Famous related terms
- Iteration-level scheduling —
iteration-level scheduling = treat each forward pass as the scheduling unit + reshuffle the batch each step. The mechanism underneath continuous batching; the name from the Orca paper. - Selective batching —
selective batching = batch the layers you can + run per-sequence the layers you can't— the trick that makes iteration-level scheduling work despite per-sequence attention state. - Static batching —
static batching = pick N requests + run them together until they all finish— the obvious approach; the one continuous batching replaces. - PagedAttention —
PagedAttention = OS-style paging applied to the KV cache— reduces the memory fragmentation that would otherwise cap how much continuous batching can buy you at scale. See vLLM. - Chunked prefill —
chunked prefill = split long prompt prefills into pieces + interleave with ongoing decodes— keeps a single big new request from spiking everyone else’s per-token latency. - Disaggregated prefill/decode —
disaggregated serving = prefill GPUs + decode GPUs + shipped KV cache between them— physical separation of the two phases when even chunked prefill isn’t isolation enough. - KV cache —
KV cache = per-request stored attention K/V tensors + reused on every decode step— the per-request state that makes scheduling messy: every running sequence carries its own growing chunk of GPU memory, and when you evict a sequence you have to reclaim it.
Going deeper
- Yu, Jeong, Kim, Kim, Chun — Orca: A Distributed Serving System for Transformer-Based Generative Models (OSDI 2022). Paper. The original; introduces both iteration-level scheduling and selective batching, with the 36.9×-vs-FasterTransformer headline.

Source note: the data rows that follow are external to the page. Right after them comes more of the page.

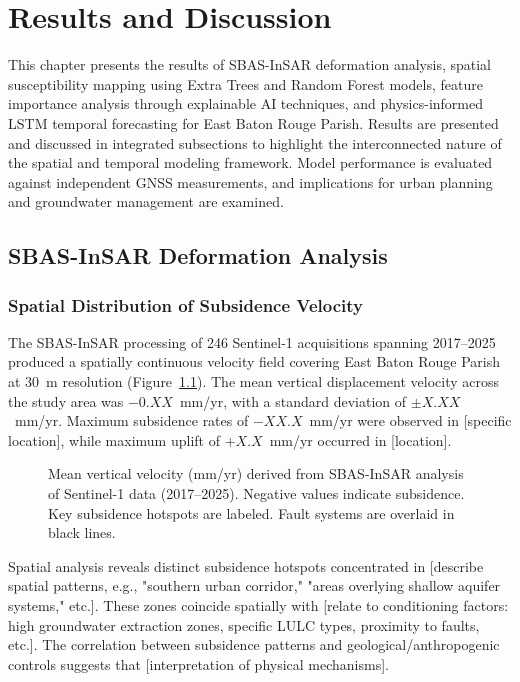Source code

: 
\chapter[Results and Discussion]{\centering Results and Discussion}

This chapter presents the results of SBAS-InSAR deformation analysis, spatial susceptibility mapping using Extra Trees and Random Forest models, feature importance analysis through explainable AI techniques, and physics-informed LSTM temporal forecasting for East Baton Rouge Parish. Results are presented and discussed in integrated subsections to highlight the interconnected nature of the spatial and temporal modeling framework. Model performance is evaluated against independent GNSS measurements, and implications for urban planning and groundwater management are examined.

\section{SBAS-InSAR Deformation Analysis}

\subsection{Spatial Distribution of Subsidence Velocity}

The SBAS-InSAR processing of 246 Sentinel-1 acquisitions spanning 2017--2025 produced a spatially continuous velocity field covering East Baton Rouge Parish at 30~m resolution (Figure~\ref{fig:velocity_map}). The mean vertical displacement velocity across the study area was $-0.XX$~mm/yr, with a standard deviation of $\pm X.XX$~mm/yr. Maximum subsidence rates of $-XX.X$~mm/yr were observed in [specific location], while maximum uplift of $+X.X$~mm/yr occurred in [location].

\begin{figure}[!t]
\centering
\caption{Mean vertical velocity (mm/yr) derived from SBAS-InSAR analysis of Sentinel-1 data (2017--2025). Negative values indicate subsidence. Key subsidence hotspots are labeled. Fault systems are overlaid in black lines.}
\label{fig:velocity_map}
\end{figure}

Spatial analysis reveals distinct subsidence hotspots concentrated in [describe spatial patterns, e.g., "southern urban corridor," "areas overlying shallow aquifer systems," etc.]. These zones coincide spatially with [relate to conditioning factors: high groundwater extraction zones, specific LULC types, proximity to faults, etc.]. The correlation between subsidence patterns and geological/anthropogenic controls suggests that [interpretation of physical mechanisms].

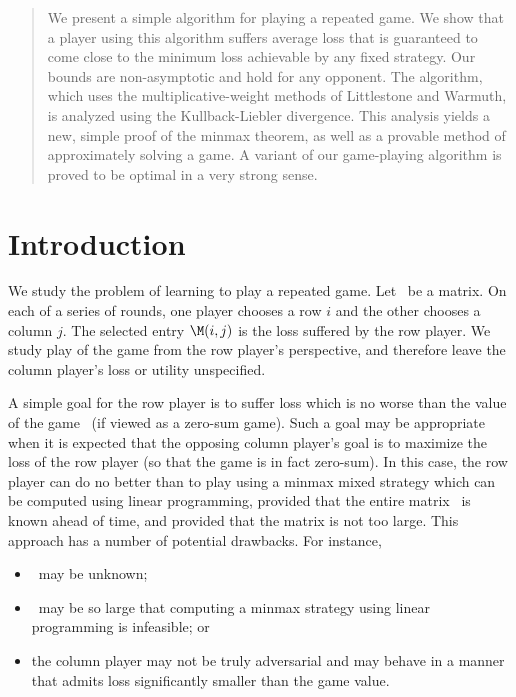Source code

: \begin{abstract}

We present a simple algorithm for playing a repeated game.  We show
that a player using this algorithm suffers average loss that is
guaranteed to come close to the minimum loss achievable by any fixed
strategy.  Our bounds are non-asymptotic and hold for any opponent.
The algorithm, which uses the multiplicative-weight methods of
Littlestone and Warmuth, is analyzed using the Kullback-Liebler
divergence.  This analysis yields a new, simple proof of the minmax
theorem, as well as a provable method of approximately solving a game.
A variant of our game-playing algorithm is proved to be optimal in a
very strong sense.

\end{abstract}


\section{Introduction} \label{sec:intro}

We study the problem of learning to play a repeated game.
Let \M\ be a matrix.
On each of a series of rounds, one player chooses a row $i$ and the
other chooses a column $j$.
The selected entry $\M(i,j)$ is the loss suffered by the row player.
We study play of the game from the row player's perspective, and
therefore leave the column player's loss or utility unspecified.

A simple goal for the row player is to suffer loss which is no worse
than the value of the game \M\ (if viewed as a zero-sum game).
Such a goal may be appropriate when it is expected that the opposing
column player's
goal is to maximize the loss of the row player (so that the game is in
fact zero-sum).
In this case, the row player can do no better than to play using a
minmax mixed strategy which can be computed using linear programming,
provided that the entire
matrix \M\ is known ahead of time, and provided that the matrix is not
too large.
This approach has a number of potential drawbacks.
For instance,
\begin{itemize}
\item
\M\ may be unknown;
\item
\M\ may be so large that computing a minmax strategy using linear
programming is infeasible; or
\item
the column player may not be truly adversarial and may behave in a
manner that admits loss significantly smaller than the game value.
\end{itemize}

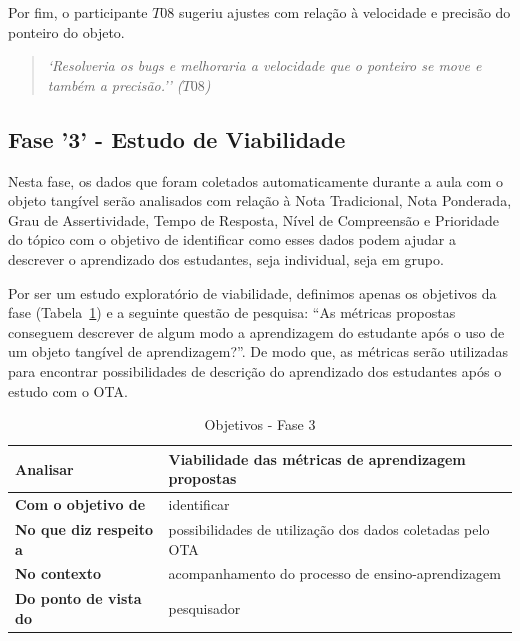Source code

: Por fim, o participante $T08$ sugeriu ajustes com relação à velocidade e precisão do ponteiro do objeto.

\begin{quote}
	\textit{`Resolveria os bugs e melhoraria a velocidade que o ponteiro se move e também a precisão.'' ($T08$)}
\end{quote}



\subsection{Fase '3' - Estudo de Viabilidade}\label{subsec:fase3}

Nesta fase, os dados que foram coletados automaticamente durante a aula com o objeto tangível serão analisados com relação à Nota Tradicional, Nota Ponderada, Grau de Assertividade, Tempo de Resposta, Nível de Compreensão e Prioridade do tópico com o objetivo de identificar como esses dados podem ajudar a descrever o aprendizado dos estudantes, seja individual, seja em grupo.

Por ser um estudo exploratório de viabilidade, definimos apenas os objetivos da fase (Tabela~\ref{tab:F3_Goals}) e a seguinte questão de pesquisa: ``As métricas propostas conseguem descrever de algum modo a aprendizagem do estudante após o uso de um objeto tangível de aprendizagem?''. De modo que, as métricas serão utilizadas para encontrar possibilidades de descrição do aprendizado dos estudantes após o estudo com o OTA.

\begin{table}[htbp]
	\centering
	\caption{Objetivos - Fase 3}
	\begin{tabular}{|l|l|}
		\hline
		\textbf{Analisar}             & Viabilidade das métricas de aprendizagem propostas \\ \hline
		\textbf{Com o objetivo de}    & identificar                                        \\ \hline
		\textbf{No que diz respeito a} & possibilidades de utilização dos dados coletadas pelo OTA \\ \hline
		\textbf{No contexto}          & acompanhamento do processo de ensino-aprendizagem  \\ \hline
		\textbf{Do ponto de vista do} & pesquisador                                        \\ \hline
	\end{tabular}
	\label{tab:F3_Goals}
\end{table}

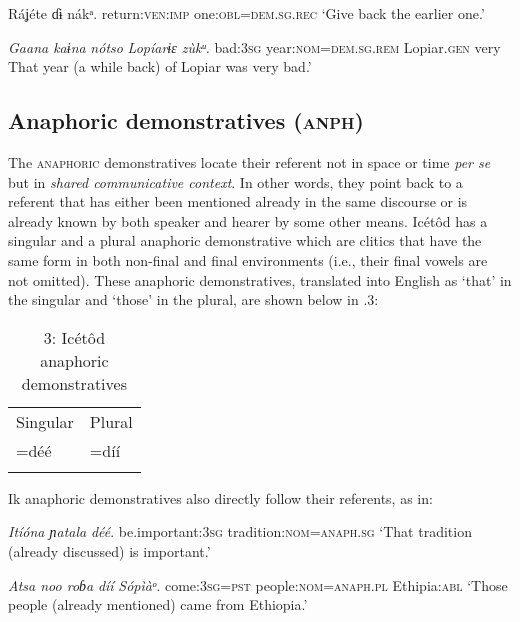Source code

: Ráʝéte     ɗɨ nákᵃ.
return:\textsc{ven:imp}   one:\textsc{obl=dem.sg.rec}
‘Give back the earlier one.’




\textit{Gaana   kaɨna} \textit{nótso}\textit{       Lopíarɨɛ     zùkᵘ.}
bad:\textsc{3sg}   year:\textsc{nom}=\textsc{dem.sg.rem}   Lopiar.\textsc{gen} very
That year (a while back) of Lopiar was very bad.’






\subsection{Anaphoric demonstratives (\textsc{anph})}


The \textsc{anaphoric} demonstratives locate their referent not in space or time \textit{per se} but in \textit{shared communicative context}. In other words, they point back to a referent that has either been mentioned already in the same discourse or is already known by both speaker and hearer by some other means. Icétôd has a singular and a plural anaphoric demonstrative which are clitics that have the same form in both non-final and final environments (i.e., their final vowels are not omitted). These anaphoric demonstratives, translated into English as ‘that’ in the singular and ‘those’ in the plural, are shown below in .3:


\begin{table}
\caption{3: Icétôd anaphoric demonstratives}
\label{tab:6}


\begin{tabularx}{\textwidth}{XX}
\lsptoprule

Singular & Plural\\
=déé & =díí\\
\lspbottomrule
\end{tabularx}
\end{table}
Ik anaphoric demonstratives also directly follow their referents, as in:




\textit{Itíóna     ɲatala} \textit{déé}.
be.important:\textsc{3sg}   tradition:\textsc{nom}=\textsc{anaph.sg}
‘That tradition (already discussed) is important.’




\textit{Atsa noo     roɓa} \textit{díí}\textit{            Sópìàᵒ.}
come:\textsc{3sg}=\textsc{pst}   people:\textsc{nom}=\textsc{anaph.pl}  Ethipia:\textsc{abl}
‘Those people (already mentioned) came from Ethiopia.’






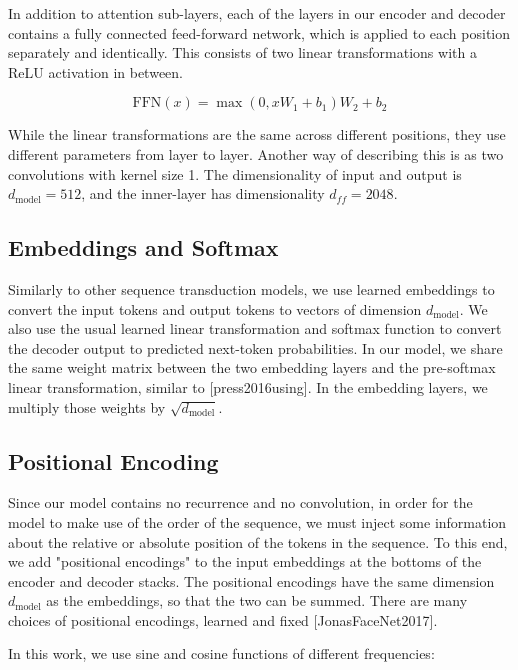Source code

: \documentclass[11pt,a4paper]{article}
\begin{document}
In addition to attention sub-layers, each of the layers in our encoder and decoder contains a fully connected feed-forward network, which is applied to each position separately and identically.  This consists of two linear transformations with a ReLU activation in between.

$$\begin{equation}
   \mathrm{FFN}(x)=\max(0, xW_1 + b_1) W_2 + b_2
\end{equation}$$

While the linear transformations are the same across different positions, they use different parameters from layer to layer. Another way of describing this is as two convolutions with kernel size 1.  The dimensionality of input and output is $d_{\text{model}}=512$, and the inner-layer has dimensionality $d_{ff}=2048$.

\subsection{Embeddings and Softmax}

Similarly to other sequence transduction models, we use learned embeddings to convert the input tokens and output tokens to vectors of dimension $d_{\text{model}}$.  We also use the usual learned linear transformation and softmax function to convert the decoder output to predicted next-token probabilities.  In our model, we share the same weight matrix between the two embedding layers and the pre-softmax linear transformation, similar to [press2016using].   In the embedding layers, we multiply those weights by $\sqrt{d_{\text{model}}}$.

\subsection{Positional Encoding}

Since our model contains no recurrence and no convolution, in order for the model to make use of the order of the sequence, we must inject some information about the relative or absolute position of the tokens in the sequence.  To this end, we add "positional encodings" to the input embeddings at the bottoms of the encoder and decoder stacks.  The positional encodings have the same dimension $d_{\text{model}}$ as the embeddings, so that the two can be summed.   There are many choices of positional encodings, learned and fixed [JonasFaceNet2017].

In this work, we use sine and cosine functions of different frequencies:
\end{document}
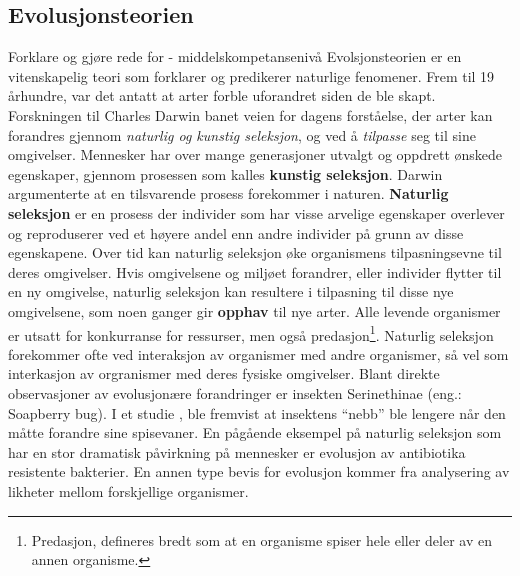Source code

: \documentclass[main.tex]{subfiles}
\begin{document}
\subsection{Evolusjonsteorien}
{\color{Blue}Forklare og gjøre rede for - middelskompetansenivå}
\newline\newline
Evolsjonsteorien er en vitenskapelig teori som forklarer og predikerer naturlige fenomener. Frem til 19 århundre, var det antatt at arter forble uforandret siden de ble skapt. Forskningen til Charles Darwin banet veien for dagens forståelse, der arter kan forandres gjennom \emph{naturlig og kunstig seleksjon}, og ved å \emph{tilpasse} seg til sine omgivelser.
\newline\newline
Mennesker har over mange generasjoner utvalgt og oppdrett ønskede egenskaper, gjennom prosessen som kalles \textbf{kunstig seleksjon}. Darwin argumenterte at en tilsvarende prosess forekommer i naturen. \textbf{Naturlig seleksjon} er en prosess der individer som har visse arvelige egenskaper overlever og reproduserer ved et høyere andel enn andre individer på grunn av disse egenskapene. Over tid kan naturlig seleksjon øke organismens tilpasningsevne til deres omgivelser. Hvis omgivelsene og miljøet forandrer, eller individer flytter til en ny omgivelse, naturlig seleksjon kan resultere i tilpasning til disse nye omgivelsene, som noen ganger gir \textbf{opphav} til nye arter.
\newline\newline
Alle levende organismer er utsatt for konkurranse for ressurser, men også predasjon\footnote{Predasjon, defineres bredt som at en organisme spiser hele eller deler av en annen organisme.}. Naturlig seleksjon forekommer ofte ved interaksjon av organismer med andre organismer, så vel som interkasjon av orgranismer med deres fysiske omgivelser.
\newline\newline
Blant direkte observasjoner av evolusjonære forandringer er insekten Serinethinae (eng.: Soapberry bug). I et studie \cite{cabo92}, ble fremvist at insektens ``nebb'' ble lengere når den måtte forandre sine spisevaner. En pågående eksempel på naturlig seleksjon som har en stor dramatisk påvirkning på mennesker er evolusjon av antibiotika resistente bakterier. En annen type bevis for evolusjon kommer fra analysering av likheter mellom forskjellige organismer. 
\end{document}
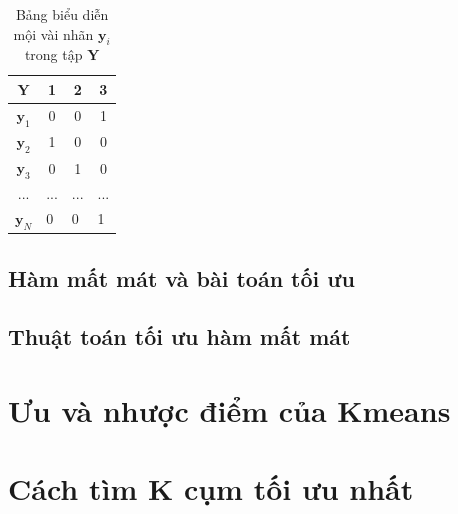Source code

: \documentclass{article}
\begin{document}
\begin{table}[h]
	\centering
	\begin{tabular}{|c|c|c|c|}
		\hline
		$\mathbf{Y}$                           & 1                      & 2                       & 3                       \\ \hline
		$\mathbf{y}_1$                         & 0                      & 0                       & 1                       \\ \hline
		$\mathbf{y}_2$                         & 1                      & 0                       & 0                       \\ \hline
		$\mathbf{y}_3$                         & 0                      & 1                       & 0                       \\ \hline
		...                                    & ...                    & ...                     & ...                     \\ \hline
		\multicolumn{1}{|l|}{$\mathbf{y}_N$}   & \multicolumn{1}{l|}{0} & \multicolumn{1}{l|}{0}  & \multicolumn{1}{l|}{1}  \\ \hline
	\end{tabular}
	\caption{Bảng biểu diễn mội vài nhãn $\mathbf{y}_i$ trong tập $\mathbf{Y}$}
	\label{tab:tbexample}
	\end{table}
	\newpage
	\subsection{Hàm mất mát và bài toán tối ưu}
	\subsection{Thuật toán tối ưu hàm mất mát}
	\newpage
	\section{Ưu và nhược điểm của Kmeans} %
	
	\newpage
	\section{Cách tìm K cụm tối ưu nhất}
	
\end{document}
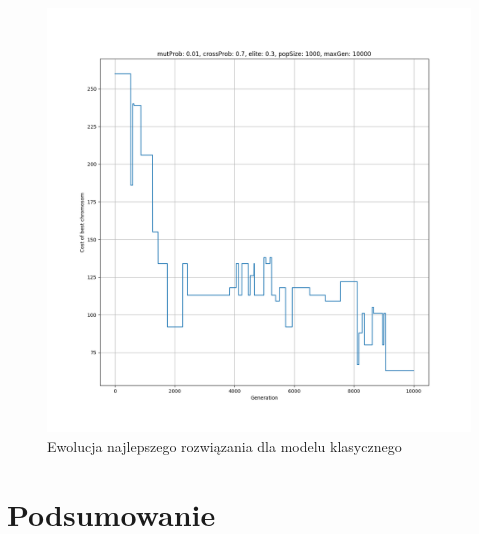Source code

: \documentclass{beamer}
\begin{document}
\begin{frame}
     {
        \begin{figure}[ht]
            \centering
            \includegraphics[scale=0.2]{resultPlot_regular.png}
            \caption{Ewolucja najlepszego rozwiązania dla modelu klasycznego}
        \end{figure}
    }
    

\end{frame}

\section{Podsumowanie}

% 
% 
\end{document}
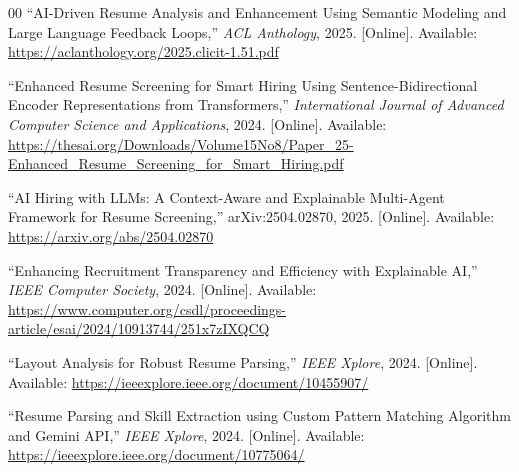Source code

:\documentclass[conference]{IEEEtran}
\begin{document}
\begin{thebibliography}{00}
 ``AI-Driven Resume Analysis and Enhancement Using Semantic Modeling and Large Language Feedback Loops,'' \textit{ACL Anthology}, 2025. [Online]. Available: \url{https://aclanthology.org/2025.clicit-1.51.pdf}

 ``Enhanced Resume Screening for Smart Hiring Using Sentence-Bidirectional Encoder Representations from Transformers,'' \textit{International Journal of Advanced Computer Science and Applications}, 2024. [Online]. Available: \url{https://thesai.org/Downloads/Volume15No8/Paper_25-Enhanced_Resume_Screening_for_Smart_Hiring.pdf}

 ``AI Hiring with LLMs: A Context-Aware and Explainable Multi-Agent Framework for Resume Screening,'' arXiv:2504.02870, 2025. [Online]. Available: \url{https://arxiv.org/abs/2504.02870}

 ``Enhancing Recruitment Transparency and Efficiency with Explainable AI,'' \textit{IEEE Computer Society}, 2024. [Online]. Available: \url{https://www.computer.org/csdl/proceedings-article/esai/2024/10913744/251x7zIXQCQ}

 ``Layout Analysis for Robust Resume Parsing,'' \textit{IEEE Xplore}, 2024. [Online]. Available: \url{https://ieeexplore.ieee.org/document/10455907/}

 ``Resume Parsing and Skill Extraction using Custom Pattern Matching Algorithm and Gemini API,'' \textit{IEEE Xplore}, 2024. [Online]. Available: \url{https://ieeexplore.ieee.org/document/10775064/}

\end{thebibliography}
\end{document}
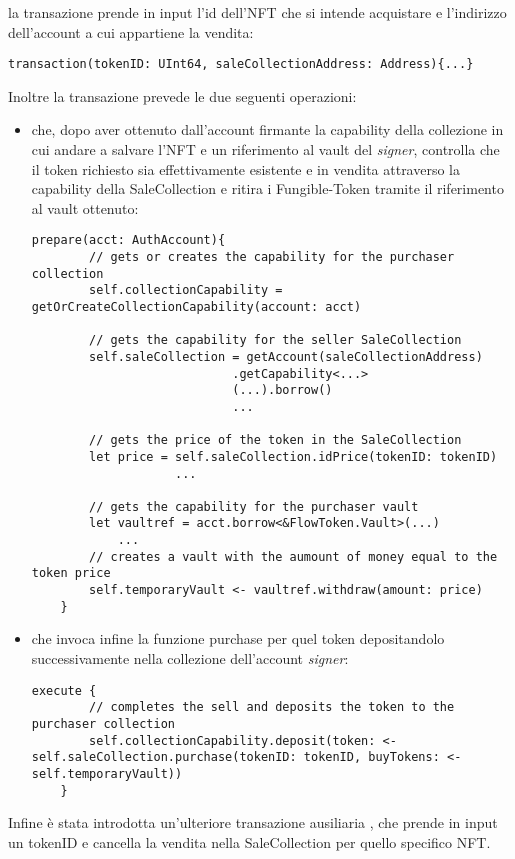 \subsubsection*{}la transazione prende in input l'id dell'NFT che si intende acquistare e l'indirizzo dell'account a cui appartiene la vendita:
\begin{lstlisting}[style=all, style=cadence]
transaction(tokenID: UInt64, saleCollectionAddress: Address){...}
\end{lstlisting}
Inoltre la transazione prevede le due seguenti operazioni:
\begin{itemize}
    \item {} che, dopo aver ottenuto dall'account firmante la capability della collezione in cui andare a salvare l'NFT e un riferimento al vault del \textit{signer}, controlla che il token richiesto sia effettivamente esistente e in vendita attraverso la capability della SaleCollection e ritira i Fungible-Token tramite il riferimento al vault ottenuto:
    \begin{lstlisting}[style=all, style=cadence]
prepare(acct: AuthAccount){
        // gets or creates the capability for the purchaser collection
        self.collectionCapability = getOrCreateCollectionCapability(account: acct)

        // gets the capability for the seller SaleCollection
        self.saleCollection = getAccount(saleCollectionAddress)
                            .getCapability<...>
                            (...).borrow()
                            ...

        // gets the price of the token in the SaleCollection
        let price = self.saleCollection.idPrice(tokenID: tokenID)
                    ...

        // gets the capability for the purchaser vault
        let vaultref = acct.borrow<&FlowToken.Vault>(...)
            ...
        // creates a vault with the aumount of money equal to the token price
        self.temporaryVault <- vaultref.withdraw(amount: price)
    }
\end{lstlisting}
    \item {} che invoca infine la funzione purchase per quel token depositandolo successivamente nella collezione dell'account \textit{signer}:
    \begin{lstlisting}[style=all, style=cadence]
execute {
        // completes the sell and deposits the token to the purchaser collection
        self.collectionCapability.deposit(token: <- self.saleCollection.purchase(tokenID: tokenID, buyTokens: <-self.temporaryVault))
    }
\end{lstlisting}
\end{itemize}

Infine è stata introdotta un'ulteriore transazione ausiliaria , che prende in input un tokenID e cancella la vendita nella SaleCollection per quello specifico NFT.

- Kwon, Li, Zhuang, Sheng, Zheng, Yu, Gonzalez, Zhang, Stoica — Efficient Memory Management for Large Language Model Serving with PagedAttention (SOSP 2023). arXiv. The vLLM paper; the part that made continuous batching production-grade.
- Anyscale — How continuous batching enables 23x throughput in LLM inference while also reducing p50 latency. Blog post. The clearest practitioner explanation, with charts.
- NVIDIA — Mastering LLM Techniques: Inference Optimization. Blog post. Good context on prefill vs decode and how batching interacts with both.